Splinter by Sneaker Pimps on Grooveshark

 

Nous sommes les deux pieds dans le mois de septembre, celui des (petites) montagnes avec ses nuits si fraîches que trois pulls ne suffisent pas. Deux couettes et deux couvertures non plus. Je suis si frileuse que je voudrais la chaleur du soleil la nuit mais sans sa lumière. J’ai ramassé des marrons tout petits pour le plaisir des enfants, j’ai humé l’automne dans toute la ville, entre les pots d’échappements et les arbres. J’ai la sensation qu’il y a plus de voitures, comme si le froid enfermaient les gens dedans.
Ils courent, les gens. Après la chaleur, peut-être.

Prince, petit bonhomme aux cheveux mi-longs-mi-courts, se retourne pour me dire à plus tard et dans mon estomac il y a le même vide que sur ses épaules. Le cartable cent fois rappelé fut finalement oublié sur le rockingchair. La maison semble loin savez-vous quand on court avec un petit de plein de kilos dans les bras et qu’il glisse des doigts tranquillement le long de la hanche jusqu’à atteindre pratiquement le sol, pliée en deux, son petit ventre découvert par un pull remonté involontairement. La maison est loin.

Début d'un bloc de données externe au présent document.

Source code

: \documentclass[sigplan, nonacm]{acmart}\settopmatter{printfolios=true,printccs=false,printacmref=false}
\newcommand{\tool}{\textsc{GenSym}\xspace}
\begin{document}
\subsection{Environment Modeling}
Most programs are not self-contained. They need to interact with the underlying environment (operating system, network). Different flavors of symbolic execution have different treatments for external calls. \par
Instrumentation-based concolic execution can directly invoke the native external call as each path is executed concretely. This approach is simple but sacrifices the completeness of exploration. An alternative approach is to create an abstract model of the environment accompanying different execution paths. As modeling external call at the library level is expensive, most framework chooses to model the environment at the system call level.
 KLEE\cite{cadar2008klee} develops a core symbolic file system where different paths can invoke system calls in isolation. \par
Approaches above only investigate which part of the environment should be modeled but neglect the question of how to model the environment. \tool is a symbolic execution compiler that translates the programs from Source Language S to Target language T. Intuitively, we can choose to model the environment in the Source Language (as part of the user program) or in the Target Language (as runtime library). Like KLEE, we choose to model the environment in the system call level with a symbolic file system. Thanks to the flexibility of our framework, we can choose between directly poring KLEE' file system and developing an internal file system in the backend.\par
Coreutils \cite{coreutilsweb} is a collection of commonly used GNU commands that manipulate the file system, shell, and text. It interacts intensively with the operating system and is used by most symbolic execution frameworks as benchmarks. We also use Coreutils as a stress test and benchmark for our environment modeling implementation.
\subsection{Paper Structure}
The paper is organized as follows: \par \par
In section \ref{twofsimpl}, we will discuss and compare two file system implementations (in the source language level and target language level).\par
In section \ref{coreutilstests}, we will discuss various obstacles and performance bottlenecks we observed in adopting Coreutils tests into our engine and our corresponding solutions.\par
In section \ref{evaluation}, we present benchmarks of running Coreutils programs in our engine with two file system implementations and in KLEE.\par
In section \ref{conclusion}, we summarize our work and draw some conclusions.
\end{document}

Trois minutes, c’est inhumain.
J’ai attrapé le coupable, balancé sur mes épaules dans un geste un peu regretté et Hibou que la course avait bien amusé, a couru cette fois-ci à mes côtés. C’était l’une des courses les plus amusantes qu’on ai pu faire. Mais elle fait mal.
Je me suis bien moins amusée à voir Prince, que j’avais vu rentrer dans l’école, m’attendre dehors, sur le trottoir. Dehors. La peur de le voir là a fait monter ma colère, la double, cumulée à l’oubli du cartable. Je me suis retrouvée à gronder mon enfant, pas trop fort mais juste avant qu’il rentre en classe et je n’étais pas fière une seconde.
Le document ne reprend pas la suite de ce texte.